Knowing the idioms associated with a programming language and how to use them is an important part of gaining fluency in that language.

Examples of Simple Idioms[edit]

Incrementing a counter[edit]

In virtually all languages that support assignment, a counter can be incremented using code such as this (for example in BASIC):

i = i + 1

As this is an extremely common operation, many languages provide specialized operators for this, notably the C language, and many others derived from it:

i += 1;  /* i = i + 1;  */
++i;     /* same result */
i++;     /* same result */

There is a difference between the first two expressions, which yield the new version of i, and the third, which yields the old version of i. When the expressions are used as isolated statements, as in this example, the yielded value is ignored.

Pascal instead provides a built-in procedure for the same operation:

i := i + 1;
Inc(i); (* same *)

These are the idiomatic ways of "adding one to a counter".

Swapping values between variables[edit]

Main article: Swap (computer science)

In many languages, code for swapping the values in two variables looks like the following:

 temp = a;
 a = b;
 b = temp;

In Perl, the list assignment syntax allows a more succinct expression:

 ($a, $b) = ($b, $a);

Or even more concise in Python,

 a, b = b, a

Infinite loop[edit]

The code used to write an infinite (nonterminating) loop varies widely between different programming languages, although it often takes the form of a while loop where the test condition is always true. In Pascal, for example:

 while true do begin
   do_something();
 end;

There are several ways to write an infinite loop in C, including a loop very similar to the Pascal example, but the following idiom uses the unusual appearance of the empty for loop condition to draw attention visually to the loop:

 for (;;) {
   do_something();
 }

Perl allows the C syntax above, but supports some other syntax as well. For example:

 do_something() while (1);  # Succinct one-line infinite loop
 # same as
 while (1) { do_something() };
 # Using a "naked block" and the redo operator
 {
   do_something();
   redo;
 }

Ada loops forever this readable way:

 loop
   do_something;
 end loop;

Also readable python syntax:

   while True:
       do_something()

Set as associative array[edit]

In languages that do not support the set data type, but do support associative arrays, a set can be implemented as an associative array where the value is either irrelevant or is the unit type (or a sentinel value like 1).

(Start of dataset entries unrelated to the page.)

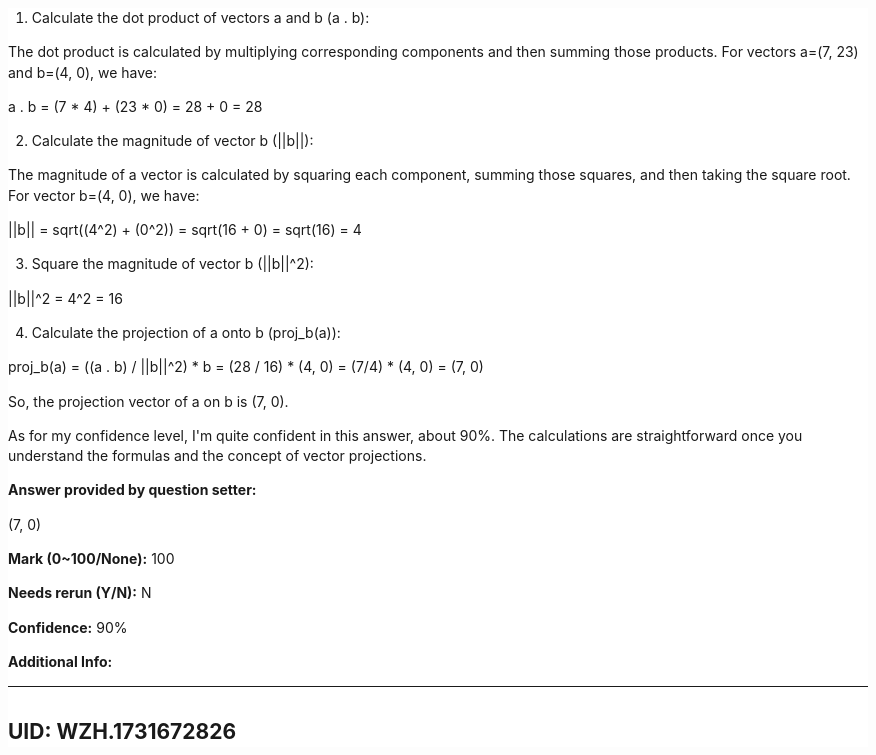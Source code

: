 
1. Calculate the dot product of vectors a and b (a . b):



The dot product is calculated by multiplying corresponding components and then summing those products. For vectors a=(7, 23) and b=(4, 0), we have:



a . b = (7 * 4) + (23 * 0) = 28 + 0 = 28



2. Calculate the magnitude of vector b (||b||):



The magnitude of a vector is calculated by squaring each component, summing those squares, and then taking the square root. For vector b=(4, 0), we have:



||b|| = sqrt((4^2) + (0^2)) = sqrt(16 + 0) = sqrt(16) = 4



3. Square the magnitude of vector b (||b||^2):



||b||^2 = 4^2 = 16



4. Calculate the projection of a onto b (proj_b(a)):



proj_b(a) = ((a . b) / ||b||^2) * b = (28 / 16) * (4, 0) = (7/4) * (4, 0) = (7, 0)



So, the projection vector of a on b is (7, 0).



As for my confidence level, I'm quite confident in this answer, about 90%. The calculations are straightforward once you understand the formulas and the concept of vector projections.</s>
</div>

**Answer provided by question setter:**

(7, 0)

**Mark (0~100/None):** 100

**Needs rerun (Y/N):** N

**Confidence:** 90%

**Additional Info:** 

---


## UID: WZH.1731672826
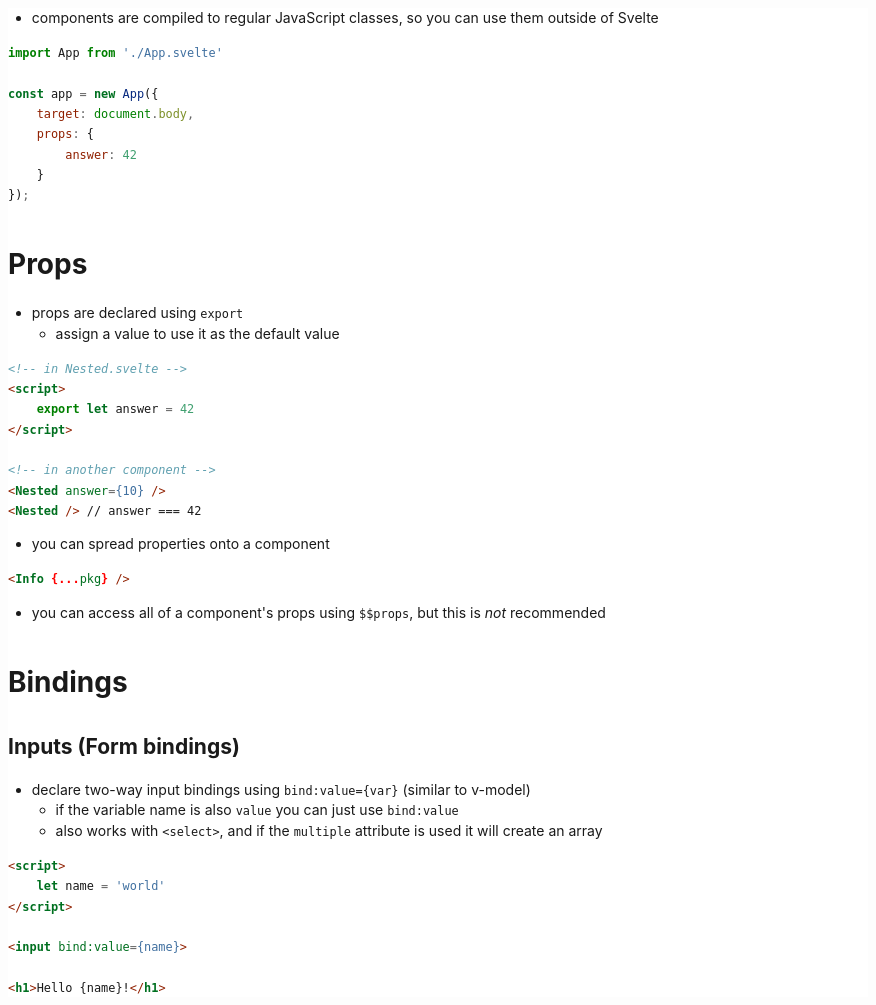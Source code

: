 - components are compiled to regular JavaScript classes, so you can use them outside of Svelte

```js
import App from './App.svelte'

const app = new App({
	target: document.body,
	props: {
		answer: 42
	}
});
```

# Props

- props are declared using `export`
    - assign a value to use it as the default value

```html
<!-- in Nested.svelte -->
<script>
    export let answer = 42
</script>

<!-- in another component -->
<Nested answer={10} />
<Nested /> // answer === 42
```

- you can spread properties onto a component

```html
<Info {...pkg} />
```

- you can access all of a component's props using `$$props`, but this is *not* recommended

# Bindings

## Inputs (Form bindings)

- declare two-way input bindings using `bind:value={var}` (similar to v-model)
    - if the variable name is also `value` you can just use `bind:value`
    - also works with `<select>`, and if the `multiple` attribute is used it will create an array

```html
<script>
	let name = 'world'
</script>

<input bind:value={name}>

<h1>Hello {name}!</h1>
```
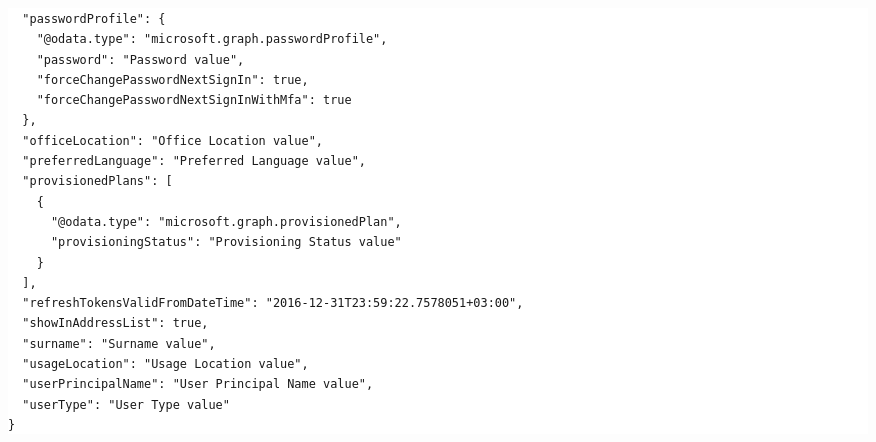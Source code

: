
 ``` http
  "passwordProfile": {
    "@odata.type": "microsoft.graph.passwordProfile",
    "password": "Password value",
    "forceChangePasswordNextSignIn": true,
    "forceChangePasswordNextSignInWithMfa": true
  },
  "officeLocation": "Office Location value",
  "preferredLanguage": "Preferred Language value",
  "provisionedPlans": [
    {
      "@odata.type": "microsoft.graph.provisionedPlan",
      "provisioningStatus": "Provisioning Status value"
    }
  ],
  "refreshTokensValidFromDateTime": "2016-12-31T23:59:22.7578051+03:00",
  "showInAddressList": true,
  "surname": "Surname value",
  "usageLocation": "Usage Location value",
  "userPrincipalName": "User Principal Name value",
  "userType": "User Type value"
}
```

This is useful for example if one needs to perform an operation in which we often need to determine whether some arbitrary value is in a given list or array or not. Set membership in a list or (unsorted) array is an O(n) operation, as one needs to scan the list until the element is found or the end is reached. By contrast, lookup or membership in an associative array is frequently O(1), for example if it is implemented as a hash table.

The following idiom is commonly used to express this in Perl, which has fast associative arrays (implemented as hash tables), but no sets:

my %elements = map { $_ => 1 } @elements;

Pimpl Idiom[edit]

In OOP the implementation details of an API-level class can be hidden in an own implementation class. A pointer (or reference) to that class is stored in the API-level class.